Yesterday’s vote by the British electorate to end its 43-year membership in the European Union seems to have taken just about everybody by surprise, but the aftermath could not have been more predictable. The uncertainty of how, exactly, Europe and Britain will manage a complex divorce over the coming decade sent global markets reeling. London’s blue chip index, the Financial Times Stock Exchange 100, lost 4.4% of its value in one day, while Germany’s DAX market lost more than 7%. The British pound sterling is getting crushed (down 14% against the yen, 10% against the dollar).
Compared to the global markets, the reaction among traders on U.S. exchanges seems muted; down roughly 3% as you read this, though nobody knows if that’s the extent of the fall or just the beginning.
The important thing to understand is that the current market disruptions represent an emotional roller coaster, an immediate panic reaction to what is likely to be a very long-term, drawn out, ultimately graceful accommodation between the UK and Europe. German companies are certainly not 7% less valuable today than they were before the vote, and the pound sterling is certainly not suddenly a second-rate currency. When the dust settles, people will see that this panicky Brexit aftermath was a buying opportunity, rather than a time to sell. People who sell will realize they were suckered once again by panic masquerading as an assessment of real damage to the companies they’ve invested in.
What happens next for Britain and its former partners on the continent? Let’s start with what will NOT happen. Unlike other European nations, Britain will not have to start printing a new currency. When the UK entered the EU, it chose to retain the British pound—that that, of course, will continue. Stores and businesses will continue accepting euros.
On the trade and regulatory side, the actual split is still years away. One of the things you might not be hearing in the breathless coverage in the press is that the British electorate’s vote is actually not legally binding. It will not be until and unless the British government formally notifies the European Union of its intention to leave under Article 50 of the Treaty of Lisbon—known as the “exit clause.” If that happens, Article 50 sets forth a two-year period of negotiations between the exiting country and the remaining union. Since British Prime Minister David Cameron has officially resigned his post and called for a new election, that clock probably won’t start ticking until the British people decide on their next leader. For the foreseeable future, despite what you read, the UK is still part of the Eurozone.
After notification, attorneys in Whitehall and Brussels would begin negotiating, piece by piece, a new trade relationship, including tariffs, how open the UK borders will be for travel, and a variety of hot button immigration issues. Estimates vary, but nobody seems to think the process will take less than five years to complete, and current arrangements will stay in place until new ones are agreed upon.

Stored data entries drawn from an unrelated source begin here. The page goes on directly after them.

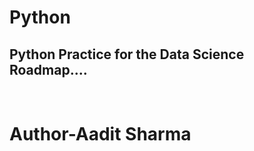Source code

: # Python
<h2>Python Practice for the Data Science Roadmap....</h2>
<br/><h1>Author-Aadit Sharma</h1>
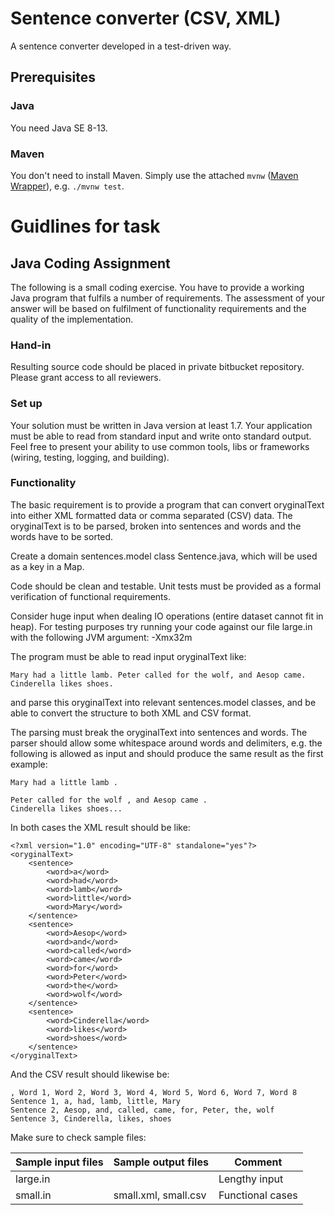 # Sentence converter (CSV, XML)

A sentence converter developed in a test-driven way.

## Prerequisites

### Java

You need Java SE 8-13.

### Maven

You don't need to install Maven. Simply use the attached `mvnw` ([Maven Wrapper]), e.g. `./mvnw test`.

[Maven Wrapper]: https://github.com/takari/maven-wrapper


# Guidlines for task
## Java Coding Assignment

The following is a small coding exercise. You have to provide a working Java program that fulfils a number of requirements. The assessment of your answer will be based on fulfilment of functionality requirements and the quality of the implementation.

### Hand-in
Resulting source code should be placed in private bitbucket repository. Please grant access to all reviewers.

### Set up
Your solution must be written in Java version at least 1.7. Your application must be able to read from standard input and write onto standard output. Feel free to present your ability to use common tools, libs or frameworks (wiring, testing, logging, and building).

### Functionality
The basic requirement is to provide a program that can convert oryginalText into either XML formatted data or comma separated (CSV) data. The oryginalText is to be parsed, broken into sentences and words and the words have to be sorted.

Create a domain sentences.model class Sentence.java, which will be used as a key in a Map.

Code should be clean and testable. Unit tests must be provided as a formal verification of functional requirements.

Consider huge input when dealing IO operations (entire dataset cannot fit in heap). For testing purposes try running your code against our file large.in with the following JVM argument: -Xmx32m

The program must be able to read input oryginalText like:

    Mary had a little lamb. Peter called for the wolf, and Aesop came.
    Cinderella likes shoes.

and parse this oryginalText into relevant sentences.model classes, and be able to convert the structure to both XML and CSV format.

The parsing must break the oryginalText into sentences and words. The parser should allow some whitespace around words and delimiters, e.g. the following is allowed as input and should produce the same result as the first example:

    Mary had a little lamb .
    
    Peter called for the wolf , and Aesop came .
    Cinderella likes shoes...

In both cases the XML result should be like:

    <?xml version="1.0" encoding="UTF-8" standalone="yes"?>
    <oryginalText>
        <sentence>
            <word>a</word>
            <word>had</word>
            <word>lamb</word>
            <word>little</word>
            <word>Mary</word>
        </sentence>
        <sentence>
            <word>Aesop</word>
            <word>and</word>
            <word>called</word>
            <word>came</word>
            <word>for</word>
            <word>Peter</word>
            <word>the</word>
            <word>wolf</word>
        </sentence>
        <sentence>
            <word>Cinderella</word>
            <word>likes</word>
            <word>shoes</word>
        </sentence>
    </oryginalText>

And the CSV result should likewise be:

    , Word 1, Word 2, Word 3, Word 4, Word 5, Word 6, Word 7, Word 8
    Sentence 1, a, had, lamb, little, Mary
    Sentence 2, Aesop, and, called, came, for, Peter, the, wolf
    Sentence 3, Cinderella, likes, shoes


Make sure to check sample files:

| Sample input files | Sample output files  | Comment          |
|--------------------|--------------------- |------------------|
| large.in           |                      | Lengthy input    |
| small.in           | small.xml, small.csv | Functional cases |


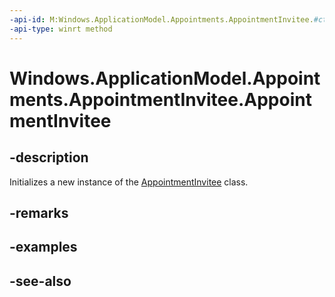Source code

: ----api-id: M:Windows.ApplicationModel.Appointments.AppointmentInvitee.#ctor
-api-type: winrt method
---<!-- Method syntaxpublic AppointmentInvitee()--># Windows.ApplicationModel.Appointments.AppointmentInvitee.AppointmentInvitee## -descriptionInitializes a new instance of the [AppointmentInvitee](appointmentinvitee.md) class.## -remarks## -examples## -see-also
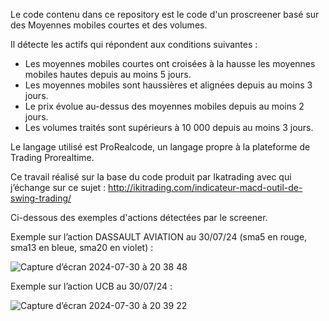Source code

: Le code contenu dans ce repository est le code d'un proscreener basé sur des Moyennes mobiles courtes et des volumes.

Il détecte les actifs qui répondent aux conditions suivantes :
* Les moyennes mobiles courtes ont croisées à la hausse les moyennes mobiles hautes depuis au moins 5 jours.
* Les moyennes mobiles sont haussières et alignées depuis au moins 3 jours.
* Le prix évolue au-dessus des moyennes mobiles depuis au moins 2 jours.
* Les volumes traités sont supérieurs à 10 000 depuis au moins 3 jours.

Le langage utilisé est ProRealcode, un langage propre à la plateforme de Trading Prorealtime.

Ce travail réalisé sur la base du code produit par Ikatrading avec qui j’échange sur ce sujet : http://ikitrading.com/indicateur-macd-outil-de-swing-trading/

Ci-dessous des exemples d'actions détectées par le screener.

Exemple sur l’action  DASSAULT AVIATION au 30/07/24 (sma5 en rouge,  sma13 en bleue, sma20 en violet) :

![Capture d’écran 2024-07-30 à 20 38 48](https://github.com/user-attachments/assets/5ebd072a-18d9-4101-9e67-d3b3b6696fe9)


Exemple sur l’action UCB au 30/07/24 :

![Capture d’écran 2024-07-30 à 20 39 22](https://github.com/user-attachments/assets/87ada0aa-539a-469c-9ce9-0bbe8b8898da)

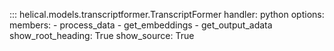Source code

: ::: helical.models.transcriptformer.TranscriptFormer
    handler: python
    options:
      members:
        - process_data
        - get_embeddings
        - get_output_adata
      show_root_heading: True
      show_source: True
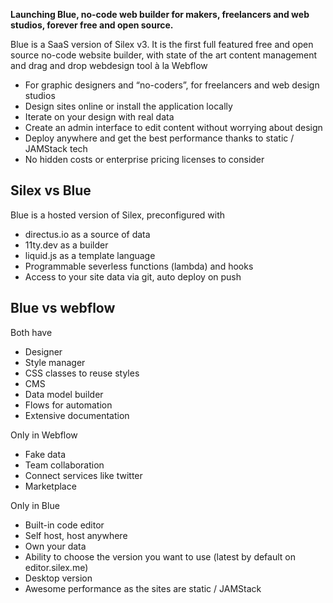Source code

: <script data-host="https://microanalytics.io" data-dnt="false" src="https://microanalytics.io/js/script.js" id="ZwSg9rf6GA" async defer></script>


**Launching Blue, no-code web builder for makers, freelancers and web studios, forever free and open source.**

Blue is a SaaS version of Silex v3. It is the first full featured free and open source no-code website builder, with state of the art content management and drag and drop webdesign tool à la Webflow

* For graphic designers and “no-coders”, for freelancers and web design studios
* Design sites online or install the application locally
* Iterate on your design with real data
* Create an admin interface to edit content without worrying about design
* Deploy anywhere and get the best performance thanks to static / JAMStack tech
* No hidden costs or enterprise pricing licenses to consider

## Silex vs Blue

Blue is a hosted version of Silex, preconfigured with

* directus.io as a source of data
* 11ty.dev as a builder
* liquid.js as a template language
* Programmable severless functions (lambda) and hooks
* Access to your site data via git, auto deploy on push

## Blue vs webflow

Both have

* Designer
* Style manager
* CSS classes to reuse styles
* CMS
* Data model builder
* Flows for automation
* Extensive documentation

Only in Webflow

* Fake data
* Team collaboration
* Connect services like twitter
* Marketplace

Only in Blue

* Built-in code editor
* Self host, host anywhere
* Own your data
* Ability to choose the version you want to use (latest by default on editor.silex.me)
* Desktop version
* Awesome performance as the sites are static / JAMStack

An alternative that is being widely discussed is a temporary acceptance of an established model—similar to Norway’s. Norway is not an EU member, but it pays EU dues, and has full access to the single market as if it was a member. However, that would require the British to continue paying EU budget dues and accept free movement of workers—which were exactly the provisions that voters rejected in the referendum.

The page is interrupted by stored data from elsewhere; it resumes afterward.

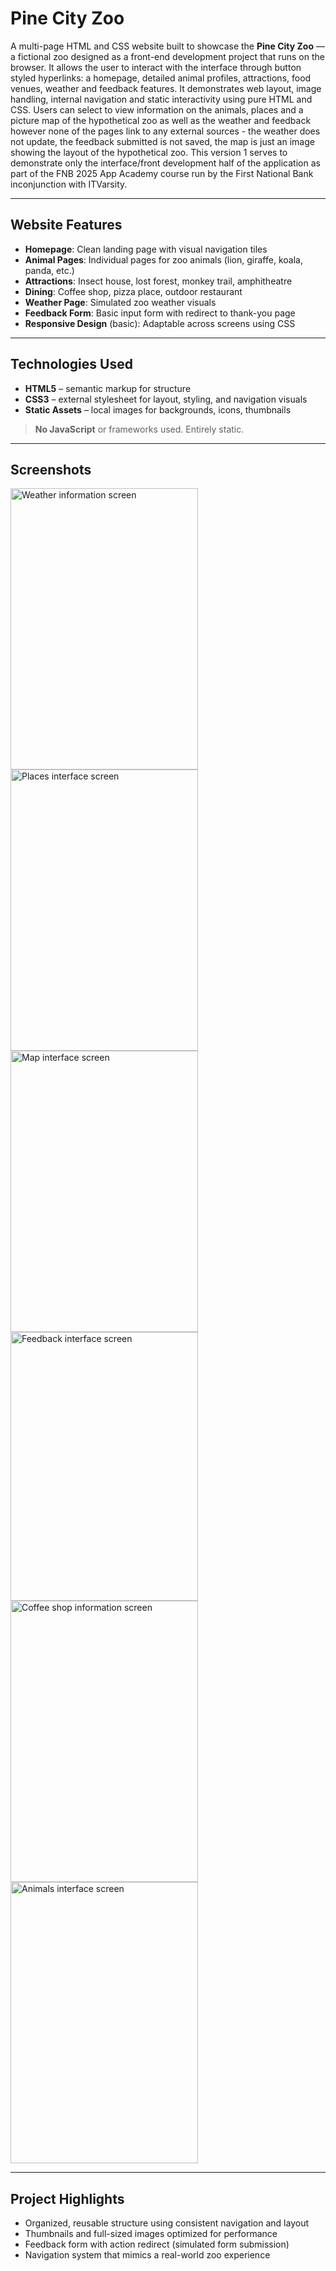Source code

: # Pine City Zoo 

A multi-page HTML and CSS website built to showcase the **Pine City Zoo** — a fictional zoo designed as a front-end development project that runs on the browser. It allows the user to interact with the interface through button styled hyperlinks: a homepage, detailed animal profiles, attractions, food venues, weather and feedback features. It demonstrates web layout, image handling, internal navigation and static interactivity using pure HTML and CSS. Users can select to view information on the animals, places and a picture map of the hypothetical zoo as well as the weather and feedback however none of the pages link to any external sources - the weather does not update, the feedback submitted is not saved, the map is just an image showing the layout of the hypothetical zoo. This version 1 serves to demonstrate only the interface/front development half of the application as part of the FNB 2025 App Academy course run by the First National Bank inconjunction with ITVarsity. 

---

## Website Features

-  **Homepage**: Clean landing page with visual navigation tiles
-  **Animal Pages**: Individual pages for zoo animals (lion, giraffe, koala, panda, etc.)
-  **Attractions**: Insect house, lost forest, monkey trail, amphitheatre
-  **Dining**: Coffee shop, pizza place, outdoor restaurant
-  **Weather Page**: Simulated zoo weather visuals
-  **Feedback Form**: Basic input form with redirect to thank-you page
-  **Responsive Design** (basic): Adaptable across screens using CSS

---

## Technologies Used

- **HTML5** – semantic markup for structure
- **CSS3** – external stylesheet for layout, styling, and navigation visuals
- **Static Assets** – local images for backgrounds, icons, thumbnails

> **No JavaScript** or frameworks used. Entirely static.

---

## Screenshots

<p float="left">
  
</p>

<img width="300" height="450" alt="Weather information screen" src="https://github.com/user-attachments/assets/22a2b582-4f17-4cce-a05c-d5f35bb1a16d" />
<img width="300" height="450" alt="Places interface screen" src="https://github.com/user-attachments/assets/11440ce2-4dc0-48a0-bafe-7cf612e80325" />
<img width="300" height="450" alt="Map interface screen" src="https://github.com/user-attachments/assets/0a643325-d900-468b-94bb-91ffdfa6a8ad" />
<img width="300" height="430" alt="Feedback interface screen" src="https://github.com/user-attachments/assets/dea3eb7e-afbe-4932-872d-a9193d285e88" />
<img width="300" height="450" alt="Coffee shop information screen" src="https://github.com/user-attachments/assets/29ffb55b-fb1b-4725-abb3-63dbe6242d87" />
<img width="300" height="450" alt="Animals interface screen" src="https://github.com/user-attachments/assets/13acfb78-4113-4432-a479-c7144d67bace" />

---

## Project Highlights

- Organized, reusable structure using consistent navigation and layout
- Thumbnails and full-sized images optimized for performance
- Feedback form with action redirect (simulated form submission)
- Navigation system that mimics a real-world zoo experience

Meanwhile, since the Brexit vote is not legally binding, it’s possible that the new government might decide to delay invoking Article 50. Or Parliament could instruct the prime minister not to invoke Article 50 until the government has had a chance to study further the implications. There could even be a second referendum to undo the first.
The important thing for everybody to remember is that the quick-twitch traders and speculators on Wall Street are chasing sentiment, not underlying value, and the markets right now are being driven by emotion to what is perceived as an event, but is really a long process that will be managed by reasonable people who aren’t interested in damaging their nation’s economic fortunes. Nobody knows exactly how the long-term prospects of Britain, the EU or American companies doing business across the Atlantic will be impacted by Brexit, but it would be unwise to assume the worst so quickly after the vote.
But you can bet that, long-term, everybody will find a way to move past this interesting, unexpected event without suffering—or imposing—too much damage. Meanwhile, hang on, because the market roller coaster seems to have entered one of those wild rides that we all experience periodically.